1990 novel by John Steakley

Vampires (sometimes stylized as Vampire$) is a 1990 horror novel by John Steakley. A dark fantasy with a contemporary setting, the novel concerns a company called Vampire$, Inc. which treats vampire-hunting as a commercial enterprise, funded by large payments from the vampires' potential victims and secretly supported from the highest levels of the Roman Catholic Church.

== Plot summary ==
Vampire$, Inc. cleans out a nest of vampires, but has some difficulty collecting their payment and ultimately hosts a wild party at a local motel with all of the team and some townsfolk. The party is interrupted by a "master vampire" who slaughters everyone at the party with the exception of Jack Crow and his second-in-command "Cherry Cat" Catlin.

The shaken Jack begins to plan the formation of a new team, aided by Father Adam, a knowledgeable young priest sent to him by the Vatican. Events at the motel slaughter lead Jack to realize that silver, particularly blessed silver from a cross, can be used as a weapon against vampires. He has his weaponsmith Carl begin creating silver bullets and he recruits a skilled gunman named Felix, that Jack met while working as a government agent in Mexico. Felix proves to be as deadly with a pistol as Jack hoped and they seem to have a new and powerful resource to use against the vampires. In addition to the silver bullets, Carl also develops a "vampire detector" for use by the team, which proves to be a useful tool against the vampires (which are portrayed as fantastically fast and powerful compared to humans, particularly the 'master vampires').

A series of battles ensues, using these silver bullets against the vampires, but key members of Jack's team are killed by the vampires, including Annabelle, the office manager of the team's residence, and the aging Carl. Jack, depressed and beaten, suicidally returns to a known favorite hotel where the vampires are sure to find him. Felix, Cat and Father Adam stage a rescue attempt but it ends with Father Adam dead and Jack spirited away by the vampire.
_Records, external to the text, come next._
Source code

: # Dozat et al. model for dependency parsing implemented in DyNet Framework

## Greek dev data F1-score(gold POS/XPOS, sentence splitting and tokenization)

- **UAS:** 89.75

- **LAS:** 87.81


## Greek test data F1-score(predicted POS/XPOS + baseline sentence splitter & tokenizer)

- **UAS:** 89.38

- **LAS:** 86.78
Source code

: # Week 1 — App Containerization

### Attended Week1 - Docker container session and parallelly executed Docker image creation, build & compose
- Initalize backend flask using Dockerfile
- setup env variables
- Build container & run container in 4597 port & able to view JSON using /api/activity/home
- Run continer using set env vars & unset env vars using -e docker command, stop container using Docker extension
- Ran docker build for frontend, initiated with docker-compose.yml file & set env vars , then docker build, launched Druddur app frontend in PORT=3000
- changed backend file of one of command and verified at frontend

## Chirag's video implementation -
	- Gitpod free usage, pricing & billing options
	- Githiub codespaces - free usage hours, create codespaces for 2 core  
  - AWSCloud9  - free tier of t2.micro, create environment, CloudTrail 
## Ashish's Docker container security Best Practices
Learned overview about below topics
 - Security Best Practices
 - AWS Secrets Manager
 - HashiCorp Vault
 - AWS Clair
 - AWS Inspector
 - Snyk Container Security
The novel closes with Felix taking a leadership role within Vampire$ Inc., after thwarting an attempt by the now-vampirized Jack Crow to attack the Pope.

==Relation to Armor==
Part of the novel is about the relationship between the lead vampire hunter, ex-DEA agent Jack Crow, and the gunman he hires, an ex-drugrunner named Felix. A note on the copyright page states, "This Felix is no other Felix. This Jack Crow is no other Jack Crow." In this novel, Felix is the owner of a bar called the Antwar Saloon; the main characters of Steakley's military SF novel Armor are named Jack Crow and Felix and they fight in "the Ant War". Despite the disclaimer, the Jack Crow and Felix characters in both novels have many parallels; Jack Crow is the wisecracking almost-anti-hero in both works, and Felix is the gifted-but-reluctant warrior.

== Film adaptation ==
The novel served as the basis for the 1998 film John Carpenter's Vampires.